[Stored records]
***
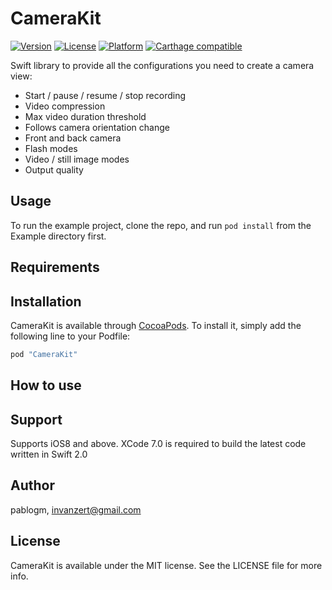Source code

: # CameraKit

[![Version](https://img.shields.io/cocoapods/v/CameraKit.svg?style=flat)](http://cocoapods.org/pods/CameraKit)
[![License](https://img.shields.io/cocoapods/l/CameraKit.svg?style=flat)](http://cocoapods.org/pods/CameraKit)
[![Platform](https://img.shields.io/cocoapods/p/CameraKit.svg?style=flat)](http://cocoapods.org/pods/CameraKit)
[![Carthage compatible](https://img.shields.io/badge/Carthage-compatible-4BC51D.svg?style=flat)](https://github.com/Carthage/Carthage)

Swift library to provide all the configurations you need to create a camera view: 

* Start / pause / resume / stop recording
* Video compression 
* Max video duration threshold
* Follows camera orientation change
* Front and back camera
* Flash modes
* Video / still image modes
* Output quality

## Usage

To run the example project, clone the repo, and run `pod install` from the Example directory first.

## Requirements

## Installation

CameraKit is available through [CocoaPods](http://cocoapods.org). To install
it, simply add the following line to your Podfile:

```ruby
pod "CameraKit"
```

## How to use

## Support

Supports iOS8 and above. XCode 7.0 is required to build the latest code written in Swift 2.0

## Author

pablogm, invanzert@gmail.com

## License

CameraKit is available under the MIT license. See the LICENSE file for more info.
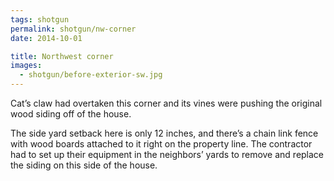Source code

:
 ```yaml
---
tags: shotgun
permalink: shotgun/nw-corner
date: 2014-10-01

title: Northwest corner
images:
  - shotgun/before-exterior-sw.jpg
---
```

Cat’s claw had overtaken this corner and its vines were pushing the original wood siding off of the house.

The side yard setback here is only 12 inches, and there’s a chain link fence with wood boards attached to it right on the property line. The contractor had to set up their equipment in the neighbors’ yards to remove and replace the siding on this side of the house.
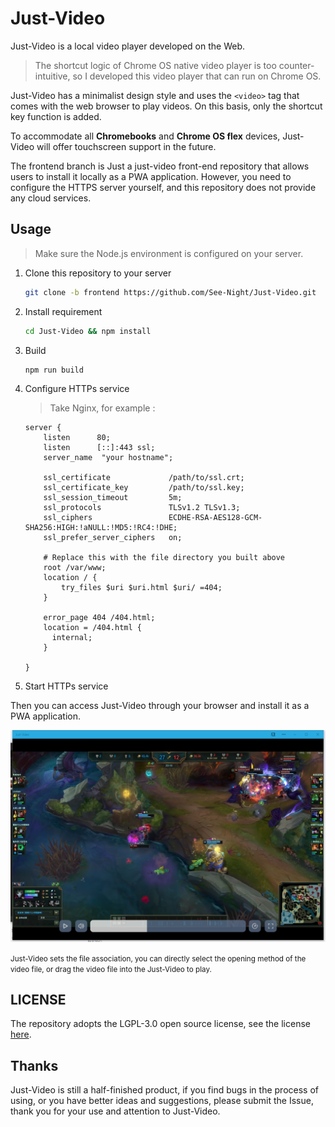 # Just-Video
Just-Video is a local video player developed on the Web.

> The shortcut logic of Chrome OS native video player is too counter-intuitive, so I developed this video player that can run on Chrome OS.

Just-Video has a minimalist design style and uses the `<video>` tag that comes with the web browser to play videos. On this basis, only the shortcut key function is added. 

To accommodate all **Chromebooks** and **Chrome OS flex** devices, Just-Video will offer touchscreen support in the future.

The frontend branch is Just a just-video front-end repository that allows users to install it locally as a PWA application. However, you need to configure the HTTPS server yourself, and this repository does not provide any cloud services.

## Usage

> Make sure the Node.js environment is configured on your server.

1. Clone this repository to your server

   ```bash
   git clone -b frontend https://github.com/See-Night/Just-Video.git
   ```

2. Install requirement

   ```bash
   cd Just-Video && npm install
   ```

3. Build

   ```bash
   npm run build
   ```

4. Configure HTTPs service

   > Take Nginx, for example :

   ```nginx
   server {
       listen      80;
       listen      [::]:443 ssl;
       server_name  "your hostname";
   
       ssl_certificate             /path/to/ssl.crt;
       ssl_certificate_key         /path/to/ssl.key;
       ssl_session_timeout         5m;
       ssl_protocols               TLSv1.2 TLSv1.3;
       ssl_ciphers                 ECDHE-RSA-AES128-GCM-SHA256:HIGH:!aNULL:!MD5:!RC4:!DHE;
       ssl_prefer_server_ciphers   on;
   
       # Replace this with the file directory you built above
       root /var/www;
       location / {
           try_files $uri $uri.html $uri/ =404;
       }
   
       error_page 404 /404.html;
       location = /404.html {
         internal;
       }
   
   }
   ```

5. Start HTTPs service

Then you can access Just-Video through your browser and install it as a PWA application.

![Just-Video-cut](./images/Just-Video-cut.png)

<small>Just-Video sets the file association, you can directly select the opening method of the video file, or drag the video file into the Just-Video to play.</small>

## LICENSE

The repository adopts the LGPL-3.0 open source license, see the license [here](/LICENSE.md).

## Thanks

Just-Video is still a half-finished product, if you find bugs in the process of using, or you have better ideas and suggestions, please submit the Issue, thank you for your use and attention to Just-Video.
***
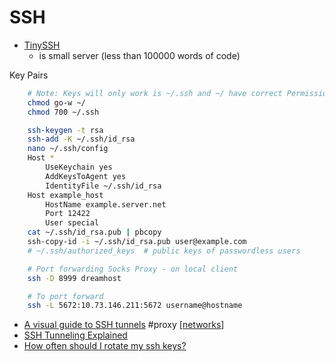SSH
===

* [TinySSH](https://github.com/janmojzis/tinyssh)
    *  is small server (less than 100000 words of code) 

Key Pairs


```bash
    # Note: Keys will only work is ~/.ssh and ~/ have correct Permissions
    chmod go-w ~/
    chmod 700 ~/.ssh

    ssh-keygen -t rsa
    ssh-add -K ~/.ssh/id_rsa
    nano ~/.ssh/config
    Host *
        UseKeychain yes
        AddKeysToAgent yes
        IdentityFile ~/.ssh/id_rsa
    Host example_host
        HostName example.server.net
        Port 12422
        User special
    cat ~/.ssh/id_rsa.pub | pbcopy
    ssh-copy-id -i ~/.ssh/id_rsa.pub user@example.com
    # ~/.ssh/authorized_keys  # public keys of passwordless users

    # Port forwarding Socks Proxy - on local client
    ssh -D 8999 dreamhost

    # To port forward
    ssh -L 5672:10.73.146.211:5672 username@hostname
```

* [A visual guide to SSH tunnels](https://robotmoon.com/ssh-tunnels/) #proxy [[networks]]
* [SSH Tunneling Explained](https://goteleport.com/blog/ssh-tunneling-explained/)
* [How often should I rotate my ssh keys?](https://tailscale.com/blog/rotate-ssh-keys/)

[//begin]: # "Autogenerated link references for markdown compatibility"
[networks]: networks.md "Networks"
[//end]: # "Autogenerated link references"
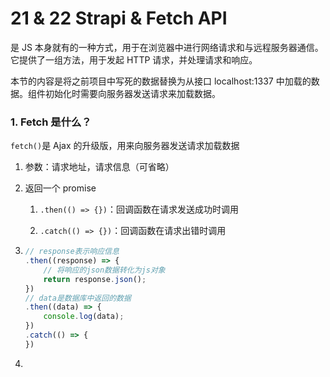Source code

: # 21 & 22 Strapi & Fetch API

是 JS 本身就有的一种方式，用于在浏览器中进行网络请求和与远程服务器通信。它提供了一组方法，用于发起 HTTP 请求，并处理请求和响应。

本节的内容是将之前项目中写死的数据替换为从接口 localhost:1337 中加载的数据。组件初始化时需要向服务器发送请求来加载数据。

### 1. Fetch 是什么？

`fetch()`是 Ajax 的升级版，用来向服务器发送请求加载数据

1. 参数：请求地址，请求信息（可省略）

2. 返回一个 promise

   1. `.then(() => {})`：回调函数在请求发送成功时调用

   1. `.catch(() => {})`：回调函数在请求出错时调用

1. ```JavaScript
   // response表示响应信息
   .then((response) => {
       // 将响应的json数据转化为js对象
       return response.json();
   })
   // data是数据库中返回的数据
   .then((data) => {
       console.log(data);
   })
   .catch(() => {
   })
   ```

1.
***
### TASK
Using the entries above, transcribe every line from the line containing "still image modes" through the line containing "4. Configure HTTPs service". Do not copy pictures.

### EXPECTED ANSWER
* Video / still image modes
* Output quality

## Usage

To run the example project, clone the repo, and run `pod install` from the Example directory first.

## Requirements

## Installation

CameraKit is available through [CocoaPods](http://cocoapods.org). To install
it, simply add the following line to your Podfile:

```ruby
pod "CameraKit"
```

## How to use

## Support

Supports iOS8 and above. XCode 7.0 is required to build the latest code written in Swift 2.0

## Author

pablogm, invanzert@gmail.com

## License

CameraKit is available under the MIT license. See the LICENSE file for more info.
Source code

:
 ```yaml
---
tags: shotgun
permalink: shotgun/nw-corner
date: 2014-10-01

title: Northwest corner
images:
  - shotgun/before-exterior-sw.jpg
---
```

Cat’s claw had overtaken this corner and its vines were pushing the original wood siding off of the house.

The side yard setback here is only 12 inches, and there’s a chain link fence with wood boards attached to it right on the property line. The contractor had to set up their equipment in the neighbors’ yards to remove and replace the siding on this side of the house.
 # Just-Video
Just-Video is a local video player developed on the Web.

> The shortcut logic of Chrome OS native video player is too counter-intuitive, so I developed this video player that can run on Chrome OS.

Just-Video has a minimalist design style and uses the `<video>` tag that comes with the web browser to play videos. On this basis, only the shortcut key function is added. 

To accommodate all **Chromebooks** and **Chrome OS flex** devices, Just-Video will offer touchscreen support in the future.

The frontend branch is Just a just-video front-end repository that allows users to install it locally as a PWA application. However, you need to configure the HTTPS server yourself, and this repository does not provide any cloud services.

## Usage

> Make sure the Node.js environment is configured on your server.

1. Clone this repository to your server

   ```bash
   git clone -b frontend https://github.com/See-Night/Just-Video.git
   ```

2. Install requirement

   ```bash
   cd Just-Video && npm install
   ```

3. Build

   ```bash
   npm run build
   ```

4. Configure HTTPs service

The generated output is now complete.